Back into the foyer our whānau gathered for a photo with David and then suddenly, there beside me for the snap, was star of the show, Robyn Malcom. Robyn Malcom! I rounded on her with such delight. Robyn Malcom! And I had a story to tell whether she wanted to hear it or not!
Twenty-two years earlier our Kate was 12 years old and she and her cousin Kiriana were Shortland Street fans. In that particular year Circa Theatre in Wellington were presenting a Shakespearian play starring … Shortland Street’s Robyn Malcom. I seized upon the opportunity to introduce my two girls to the Bard with Robyn as the bribe. Better still, what if I could engineer a meeting and a photo opportunity? What a mother I would be!
As it happened, at that time, I had a radio show on Central FM. I contacted Robyn’s agent, put on my most important, professional voice and organised an interview post-performance. What a mother I was!
The day finally came and off we went. The play was of course brilliant, but the icing on the cake was about to happen. Out from backstage came not only Robyn Malcom but a Tim Balme bonus. Girls introduced and photo taken, it was my turn.
Oh how I had pictured and practiced in my mind. Eloquent, probing questions. I would maintain a cultured somewhat refined, perhaps even aloof countenance. They would be impressed. More than impressed. They would marvel at my clarity, my understated wit. She’ll go far they would reminisce later in their dressing rooms. I had my impressive BBC lookalike microphone at the ready.
They sat down and gazed at me expectantly. I gazed back. My colour heightened, perhaps more accurately, reddened. ‘Oh,’ I gushed,’ Oh, oh, oh that was wonderful, you were wonderful, you were both so wonderful.

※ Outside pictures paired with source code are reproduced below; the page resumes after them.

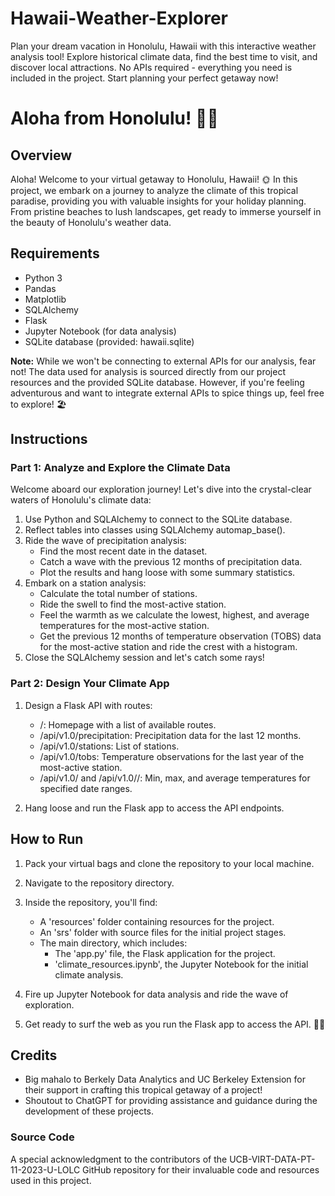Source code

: # Hawaii-Weather-Explorer
Plan your dream vacation in Honolulu, Hawaii with this interactive weather analysis tool! Explore historical climate data, find the best time to visit, and discover local attractions. No APIs required - everything you need is included in the project. Start planning your perfect getaway now!

# Aloha from Honolulu! 🌴🌺

## Overview
Aloha! Welcome to your virtual getaway to Honolulu, Hawaii! 🌞 In this project, we embark on a journey to analyze the climate of this tropical paradise, providing you with valuable insights for your holiday planning. From pristine beaches to lush landscapes, get ready to immerse yourself in the beauty of Honolulu's weather data.

## Requirements
- Python 3
- Pandas
- Matplotlib
- SQLAlchemy
- Flask
- Jupyter Notebook (for data analysis)
- SQLite database (provided: hawaii.sqlite)

**Note:** While we won't be connecting to external APIs for our analysis, fear not! The data used for analysis is sourced directly from our project resources and the provided SQLite database. However, if you're feeling adventurous and want to integrate external APIs to spice things up, feel free to explore! 🏖️

## Instructions
### Part 1: Analyze and Explore the Climate Data
Welcome aboard our exploration journey! Let's dive into the crystal-clear waters of Honolulu's climate data:
1. Use Python and SQLAlchemy to connect to the SQLite database.
2. Reflect tables into classes using SQLAlchemy automap_base().
3. Ride the wave of precipitation analysis:
   - Find the most recent date in the dataset.
   - Catch a wave with the previous 12 months of precipitation data.
   - Plot the results and hang loose with some summary statistics.
4. Embark on a station analysis:
   - Calculate the total number of stations.
   - Ride the swell to find the most-active station.
   - Feel the warmth as we calculate the lowest, highest, and average temperatures for the most-active station.
   - Get the previous 12 months of temperature observation (TOBS) data for the most-active station and ride the crest with a histogram.
5. Close the SQLAlchemy session and let's catch some rays!

### Part 2: Design Your Climate App
1. Design a Flask API with routes:
   - /: Homepage with a list of available routes.
   - /api/v1.0/precipitation: Precipitation data for the last 12 months.
   - /api/v1.0/stations: List of stations.
   - /api/v1.0/tobs: Temperature observations for the last year of the most-active station.
   - /api/v1.0/<start> and /api/v1.0/<start>/<end>: Min, max, and average temperatures for specified date ranges.

2. Hang loose and run the Flask app to access the API endpoints.

## How to Run
1. Pack your virtual bags and clone the repository to your local machine.
2. Navigate to the repository directory.
3. Inside the repository, you'll find:
   - A 'resources' folder containing resources for the project.
   - An 'srs' folder with source files for the initial project stages.
   - The main directory, which includes:
     - The 'app.py' file, the Flask application for the project.
     - 'climate_resources.ipynb', the Jupyter Notebook for the initial climate analysis.

4. Fire up Jupyter Notebook for data analysis and ride the wave of exploration.
5. Get ready to surf the web as you run the Flask app to access the API. 🏄‍♂️

## Credits
- Big mahalo to Berkely Data Analytics and UC Berkeley Extension for their support in crafting this tropical getaway of a project!
- Shoutout to ChatGPT for providing assistance and guidance during the development of these projects.

### Source Code
A special acknowledgment to the contributors of the UCB-VIRT-DATA-PT-11-2023-U-LOLC GitHub repository for their invaluable code and resources used in this project.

Well of course you were wonderful, because you are wonderful. You are amazing Oh, oh, oh, amazing, that was so amazing.’
A glaze drew quietly down their professional faces. The glaze was duly noted but I seemed powerless to stop the never-ending loop of gush. I think my hands were flapping, I couldn’t sit still in my seat. I was so far down this terrible road that I was about to ask them what their favourite colour was, their amazing, wonderful most favourite colour when they began to ask their own questions and then answer them. I beamed all the way through with the odd intake of breath and an oh, oh, oh. Finally the whole debacle finished and the two famous ones glided graciously back from whence they had come and we returned to our motel.
Back in CHB I handed the tape to the station manager and suggested that they might have to cut me out. ‘Oh, no,’ she protested, then she listened to the tape. ‘Oh yes,’ she agreed.
In the retelling of the tale, in my rush to get it all out of my mouth in one go, in my over familiar grip on her arm, I fear her opinion of the old one from CHB may not have shifted too far from the original!